Pictures paired with source code:
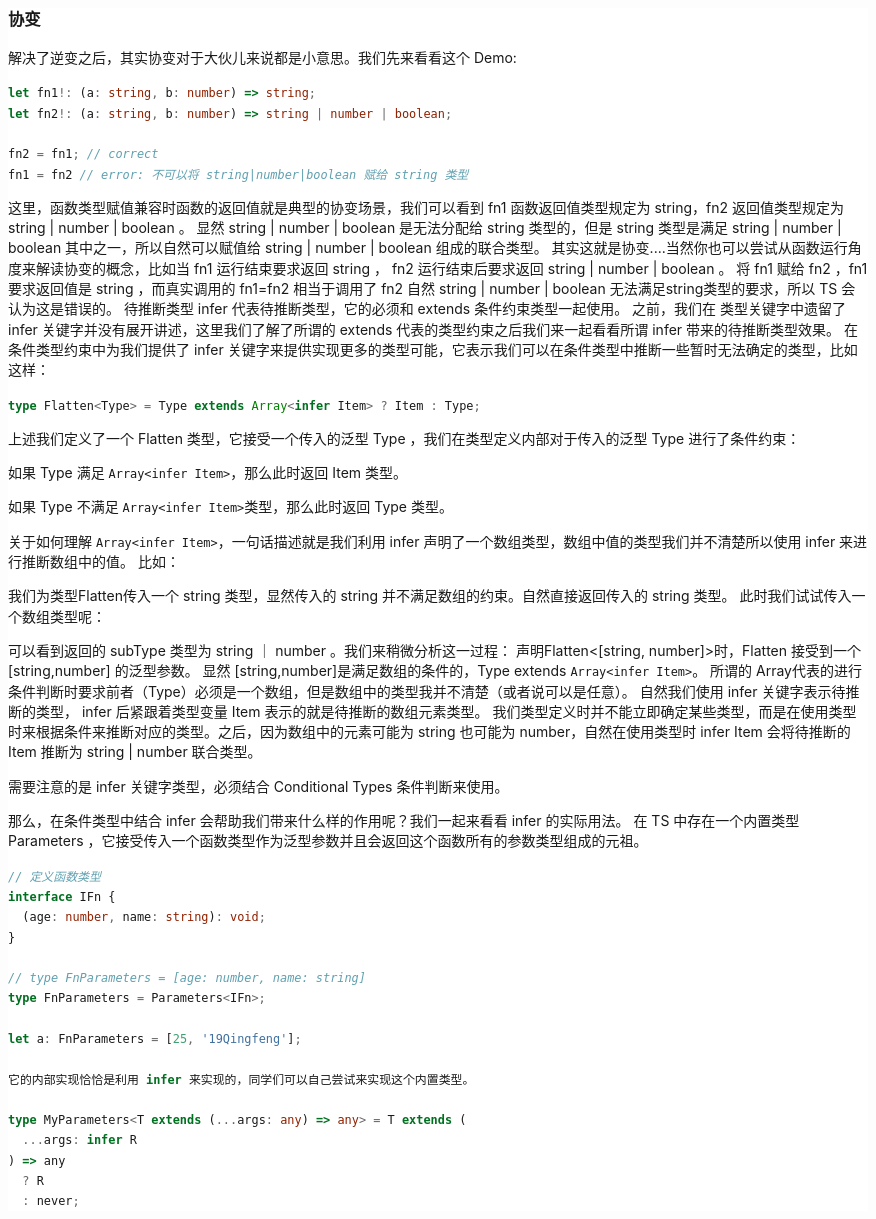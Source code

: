 ### 协变
解决了逆变之后，其实协变对于大伙儿来说都是小意思。我们先来看看这个 Demo:
```ts
let fn1!: (a: string, b: number) => string;
let fn2!: (a: string, b: number) => string | number | boolean;

fn2 = fn1; // correct 
fn1 = fn2 // error: 不可以将 string|number|boolean 赋给 string 类型
```
这里，函数类型赋值兼容时函数的返回值就是典型的协变场景，我们可以看到 fn1 函数返回值类型规定为 string，fn2 返回值类型规定为 string | number | boolean 。
显然 string | number | boolean 是无法分配给 string 类型的，但是 string 类型是满足  string | number | boolean  其中之一，所以自然可以赋值给  string | number | boolean  组成的联合类型。
其实这就是协变....当然你也可以尝试从函数运行角度来解读协变的概念，比如当 fn1 运行结束要求返回 string ， fn2 运行结束后要求返回 string | number | boolean 。
将 fn1 赋给 fn2 ，fn1 要求返回值是 string ，而真实调用的 fn1=fn2 相当于调用了 fn2 自然 string | number | boolean 无法满足string类型的要求，所以 TS 会认为这是错误的。
待推断类型
infer 代表待推断类型，它的必须和 extends 条件约束类型一起使用。
之前，我们在 类型关键字中遗留了 infer 关键字并没有展开讲述，这里我们了解了所谓的 extends 代表的类型约束之后我们来一起看看所谓 infer 带来的待推断类型效果。
在条件类型约束中为我们提供了 infer 关键字来提供实现更多的类型可能，它表示我们可以在条件类型中推断一些暂时无法确定的类型，比如这样：
```ts
type Flatten<Type> = Type extends Array<infer Item> ? Item : Type;
```
上述我们定义了一个 Flatten 类型，它接受一个传入的泛型 Type ，我们在类型定义内部对于传入的泛型 Type 进行了条件约束：


如果 Type 满足 `Array<infer Item>`，那么此时返回 Item 类型。


如果 Type 不满足 `Array<infer Item>`类型，那么此时返回 Type 类型。


关于如何理解 `Array<infer Item>`，一句话描述就是我们利用 infer 声明了一个数组类型，数组中值的类型我们并不清楚所以使用 infer 来进行推断数组中的值。
比如：

我们为类型Flatten传入一个 string 类型，显然传入的 string 并不满足数组的约束。自然直接返回传入的 string 类型。
此时我们试试传入一个数组类型呢：

可以看到返回的 subType 类型为 string ｜ number 。我们来稍微分析这一过程：
声明Flatten<[string, number]>时，Flatten 接受到一个 [string,number] 的泛型参数。
显然 [string,number]是满足数组的条件的，Type extends `Array<infer Item>`。
所谓的 Array<infer Item>代表的进行条件判断时要求前者（Type）必须是一个数组，但是数组中的类型我并不清楚（或者说可以是任意）。
自然我们使用 infer 关键字表示待推断的类型， infer 后紧跟着类型变量 Item 表示的就是待推断的数组元素类型。
我们类型定义时并不能立即确定某些类型，而是在使用类型时来根据条件来推断对应的类型。之后，因为数组中的元素可能为 string 也可能为 number，自然在使用类型时 infer Item 会将待推断的 Item 推断为 string | number 联合类型。

需要注意的是 infer 关键字类型，必须结合 Conditional Types 条件判断来使用。

那么，在条件类型中结合 infer 会帮助我们带来什么样的作用呢？我们一起来看看 infer 的实际用法。
在 TS 中存在一个内置类型 Parameters ，它接受传入一个函数类型作为泛型参数并且会返回这个函数所有的参数类型组成的元祖。
```ts
// 定义函数类型
interface IFn {
  (age: number, name: string): void;
}

// type FnParameters = [age: number, name: string]
type FnParameters = Parameters<IFn>;

let a: FnParameters = [25, '19Qingfeng'];

它的内部实现恰恰是利用 infer 来实现的，同学们可以自己尝试来实现这个内置类型。

type MyParameters<T extends (...args: any) => any> = T extends (
  ...args: infer R
) => any
  ? R
  : never;
```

Exercise requirements: Check every line of the records, and copy the ones that hold the word "name".

Result of the task:
  (age: number, name: string): void;
// type FnParameters = [age: number, name: string]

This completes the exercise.